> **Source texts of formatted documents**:
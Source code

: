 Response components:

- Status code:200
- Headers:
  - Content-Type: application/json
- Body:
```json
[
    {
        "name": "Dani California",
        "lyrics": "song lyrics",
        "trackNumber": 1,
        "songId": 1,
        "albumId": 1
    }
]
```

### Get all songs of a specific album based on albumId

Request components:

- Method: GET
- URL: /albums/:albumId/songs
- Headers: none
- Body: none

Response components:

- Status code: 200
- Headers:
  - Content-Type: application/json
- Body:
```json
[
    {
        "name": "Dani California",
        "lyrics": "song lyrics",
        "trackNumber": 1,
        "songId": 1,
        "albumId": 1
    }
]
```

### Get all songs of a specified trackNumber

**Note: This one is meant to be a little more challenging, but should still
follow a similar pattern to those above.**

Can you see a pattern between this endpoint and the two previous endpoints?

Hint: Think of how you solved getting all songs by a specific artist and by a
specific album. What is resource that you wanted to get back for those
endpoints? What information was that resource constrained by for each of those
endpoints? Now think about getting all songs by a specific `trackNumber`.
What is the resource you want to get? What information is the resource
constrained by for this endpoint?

> **What the task asks**:
Retype the entries precisely as they stand.

> **Response to this exercise**:
Source code

: Response components:

- Status code:200
- Headers:
  - Content-Type: application/json
- Body:
```json
[
    {
        "name": "Dani California",
        "lyrics": "song lyrics",
        "trackNumber": 1,
        "songId": 1,
        "albumId": 1
    }
]
```

### Get all songs of a specific album based on albumId

Request components:

- Method: GET
- URL: /albums/:albumId/songs
- Headers: none
- Body: none

Response components:

- Status code: 200
- Headers:
  - Content-Type: application/json
- Body:
```json
[
    {
        "name": "Dani California",
        "lyrics": "song lyrics",
        "trackNumber": 1,
        "songId": 1,
        "albumId": 1
    }
]
```

### Get all songs of a specified trackNumber

**Note: This one is meant to be a little more challenging, but should still
follow a similar pattern to those above.**

Can you see a pattern between this endpoint and the two previous endpoints?

Hint: Think of how you solved getting all songs by a specific artist and by a
specific album. What is resource that you wanted to get back for those
endpoints? What information was that resource constrained by for each of those
endpoints? Now think about getting all songs by a specific `trackNumber`.
What is the resource you want to get? What information is the resource
constrained by for this endpoint?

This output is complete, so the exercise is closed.